# Largest Contentful Paint (LCP) Breakdown
LCP measures the time from when the user initiates loading the page until the largest image or text block is rendered within the viewport. To provide a good user experience, sites should strive to have an LCP of 2.5 seconds or less for at least 75% of page visits.
## The Four Subparts of LCP
Every page's LCP consists of these four subcategories. There's no gap or overlap between them, and they add up to the full LCP time.
| LCP subpart | % of LCP (Optimal) | Description |
| ----------------------------- | ------------------ | ------------------------------------------------------------------------------------------------------------------------------------------------------------------------ |
| **Time to First Byte (TTFB)** | ~40% | The time from when the user initiates loading the page until the browser receives the first byte of the HTML document response. |
| **Resource load delay** | <10% | The time between TTFB and when the browser starts loading the LCP resource. If the LCP element doesn't require a resource load (e.g., system font text), this time is 0. |
| **Resource load duration** | ~40% | The duration of time it takes to load the LCP resource itself. If the LCP element doesn't require a resource load, this time is 0. |
| **Element render delay** | <10% | The time between when the LCP resource finishes loading and the LCP element rendering fully. |
## Why the Breakdown Matters
Optimizing for LCP requires identifying which of these subparts is the bottleneck:
- **Large delta between TTFB and FCP**: Indicates the browser needs to download a lot of render-blocking assets or complete a lot of work (e.g., client-side rendering).

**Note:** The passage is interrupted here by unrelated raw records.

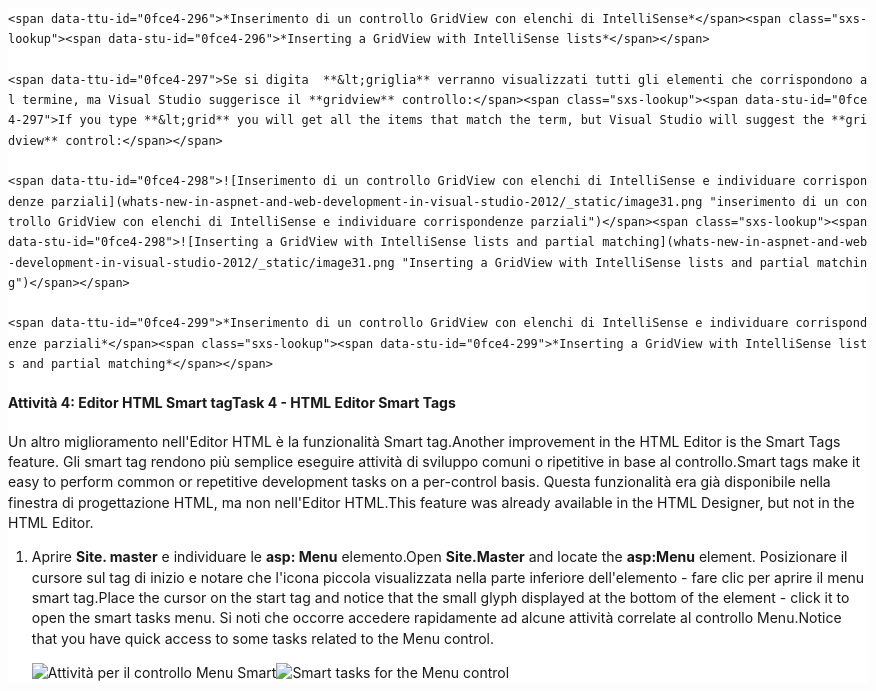     <span data-ttu-id="0fce4-296">*Inserimento di un controllo GridView con elenchi di IntelliSense*</span><span class="sxs-lookup"><span data-stu-id="0fce4-296">*Inserting a GridView with IntelliSense lists*</span></span>

    <span data-ttu-id="0fce4-297">Se si digita  **&lt;griglia** verranno visualizzati tutti gli elementi che corrispondono al termine, ma Visual Studio suggerisce il **gridview** controllo:</span><span class="sxs-lookup"><span data-stu-id="0fce4-297">If you type **&lt;grid** you will get all the items that match the term, but Visual Studio will suggest the **gridview** control:</span></span>

    <span data-ttu-id="0fce4-298">![Inserimento di un controllo GridView con elenchi di IntelliSense e individuare corrispondenze parziali](whats-new-in-aspnet-and-web-development-in-visual-studio-2012/_static/image31.png "inserimento di un controllo GridView con elenchi di IntelliSense e individuare corrispondenze parziali")</span><span class="sxs-lookup"><span data-stu-id="0fce4-298">![Inserting a GridView with IntelliSense lists and partial matching](whats-new-in-aspnet-and-web-development-in-visual-studio-2012/_static/image31.png "Inserting a GridView with IntelliSense lists and partial matching")</span></span>

    <span data-ttu-id="0fce4-299">*Inserimento di un controllo GridView con elenchi di IntelliSense e individuare corrispondenze parziali*</span><span class="sxs-lookup"><span data-stu-id="0fce4-299">*Inserting a GridView with IntelliSense lists and partial matching*</span></span>

<a id="Ex2Task4"></a>

<a id="Task_4_-_HTML_Editor_Smart_Tags"></a>
#### <a name="task-4---html-editor-smart-tags"></a><span data-ttu-id="0fce4-300">Attività 4: Editor HTML Smart tag</span><span class="sxs-lookup"><span data-stu-id="0fce4-300">Task 4 - HTML Editor Smart Tags</span></span>

<span data-ttu-id="0fce4-301">Un altro miglioramento nell'Editor HTML è la funzionalità Smart tag.</span><span class="sxs-lookup"><span data-stu-id="0fce4-301">Another improvement in the HTML Editor is the Smart Tags feature.</span></span> <span data-ttu-id="0fce4-302">Gli smart tag rendono più semplice eseguire attività di sviluppo comuni o ripetitive in base al controllo.</span><span class="sxs-lookup"><span data-stu-id="0fce4-302">Smart tags make it easy to perform common or repetitive development tasks on a per-control basis.</span></span> <span data-ttu-id="0fce4-303">Questa funzionalità era già disponibile nella finestra di progettazione HTML, ma non nell'Editor HTML.</span><span class="sxs-lookup"><span data-stu-id="0fce4-303">This feature was already available in the HTML Designer, but not in the HTML Editor.</span></span>

1. <span data-ttu-id="0fce4-304">Aprire **Site. master** e individuare le **asp: Menu** elemento.</span><span class="sxs-lookup"><span data-stu-id="0fce4-304">Open **Site.Master** and locate the **asp:Menu** element.</span></span> <span data-ttu-id="0fce4-305">Posizionare il cursore sul tag di inizio e notare che l'icona piccola visualizzata nella parte inferiore dell'elemento - fare clic per aprire il menu smart tag.</span><span class="sxs-lookup"><span data-stu-id="0fce4-305">Place the cursor on the start tag and notice that the small glyph displayed at the bottom of the element - click it to open the smart tasks menu.</span></span> <span data-ttu-id="0fce4-306">Si noti che occorre accedere rapidamente ad alcune attività correlate al controllo Menu.</span><span class="sxs-lookup"><span data-stu-id="0fce4-306">Notice that you have quick access to some tasks related to the Menu control.</span></span>

    <span data-ttu-id="0fce4-307">![Attività per il controllo Menu Smart](whats-new-in-aspnet-and-web-development-in-visual-studio-2012/_static/image32.png "intelligente attività per il controllo Menu")</span><span class="sxs-lookup"><span data-stu-id="0fce4-307">![Smart tasks for the Menu control](whats-new-in-aspnet-and-web-development-in-visual-studio-2012/_static/image32.png "Smart tasks for the Menu control")</span></span>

- **Large delta between FCP and LCP**: Indicates the LCP resource is not immediately available for the browser to prioritize or the browser is completing other work before it can display the LCP content.
- **Large resource load delay**: Indicates the resource is not discoverable early or is deprioritized.
- **Large element render delay**: Indicates rendering is blocked by stylesheets, scripts, or long tasks.